START Exercise data

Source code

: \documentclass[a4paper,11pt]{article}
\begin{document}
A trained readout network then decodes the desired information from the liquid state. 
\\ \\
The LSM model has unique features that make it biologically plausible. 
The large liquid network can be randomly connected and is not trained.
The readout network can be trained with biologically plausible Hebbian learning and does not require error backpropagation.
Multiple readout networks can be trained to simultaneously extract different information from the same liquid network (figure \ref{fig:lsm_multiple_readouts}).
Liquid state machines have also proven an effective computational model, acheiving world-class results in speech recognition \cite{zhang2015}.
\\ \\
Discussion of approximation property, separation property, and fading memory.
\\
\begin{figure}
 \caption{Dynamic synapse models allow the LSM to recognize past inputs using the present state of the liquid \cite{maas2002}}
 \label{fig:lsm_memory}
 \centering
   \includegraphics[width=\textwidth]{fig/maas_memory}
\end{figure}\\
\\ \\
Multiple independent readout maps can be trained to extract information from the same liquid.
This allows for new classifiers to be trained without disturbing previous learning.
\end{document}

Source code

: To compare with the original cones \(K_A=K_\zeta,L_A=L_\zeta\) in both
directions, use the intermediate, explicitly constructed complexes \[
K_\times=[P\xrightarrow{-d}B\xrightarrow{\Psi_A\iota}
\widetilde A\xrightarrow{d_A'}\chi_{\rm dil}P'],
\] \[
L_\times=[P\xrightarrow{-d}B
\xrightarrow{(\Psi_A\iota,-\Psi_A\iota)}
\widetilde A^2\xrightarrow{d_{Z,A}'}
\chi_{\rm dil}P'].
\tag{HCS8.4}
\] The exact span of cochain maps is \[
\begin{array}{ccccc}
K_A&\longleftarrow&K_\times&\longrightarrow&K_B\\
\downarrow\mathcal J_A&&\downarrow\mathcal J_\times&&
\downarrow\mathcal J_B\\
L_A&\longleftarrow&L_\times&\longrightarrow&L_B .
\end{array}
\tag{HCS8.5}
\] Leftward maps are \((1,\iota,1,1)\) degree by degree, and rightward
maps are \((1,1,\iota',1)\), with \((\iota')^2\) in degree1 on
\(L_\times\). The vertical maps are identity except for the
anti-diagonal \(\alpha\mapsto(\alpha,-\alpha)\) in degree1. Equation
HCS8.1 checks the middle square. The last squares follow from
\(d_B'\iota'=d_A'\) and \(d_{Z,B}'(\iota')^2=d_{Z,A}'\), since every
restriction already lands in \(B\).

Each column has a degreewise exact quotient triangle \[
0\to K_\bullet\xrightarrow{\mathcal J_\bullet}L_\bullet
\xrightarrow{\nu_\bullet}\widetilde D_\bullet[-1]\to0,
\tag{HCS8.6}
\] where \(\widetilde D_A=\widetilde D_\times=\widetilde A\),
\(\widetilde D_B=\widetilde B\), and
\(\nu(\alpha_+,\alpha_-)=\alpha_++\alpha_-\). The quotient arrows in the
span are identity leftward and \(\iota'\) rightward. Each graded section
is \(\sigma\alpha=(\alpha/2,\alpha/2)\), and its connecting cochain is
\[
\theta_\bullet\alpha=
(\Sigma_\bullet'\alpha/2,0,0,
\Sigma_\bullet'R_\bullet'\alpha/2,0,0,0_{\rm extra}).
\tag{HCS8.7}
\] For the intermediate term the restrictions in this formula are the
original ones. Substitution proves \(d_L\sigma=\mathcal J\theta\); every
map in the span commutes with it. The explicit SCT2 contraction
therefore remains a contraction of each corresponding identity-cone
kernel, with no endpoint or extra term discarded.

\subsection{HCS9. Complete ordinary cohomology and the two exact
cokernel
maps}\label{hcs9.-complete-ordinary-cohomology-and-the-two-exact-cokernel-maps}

END Exercise data

* [Problem requirements]
Whenever a line above includes "downarrow", copy it in full.

* [Answer to the exercise]
\downarrow\mathcal J_A&&\downarrow\mathcal J_\times&&
\downarrow\mathcal J_B\\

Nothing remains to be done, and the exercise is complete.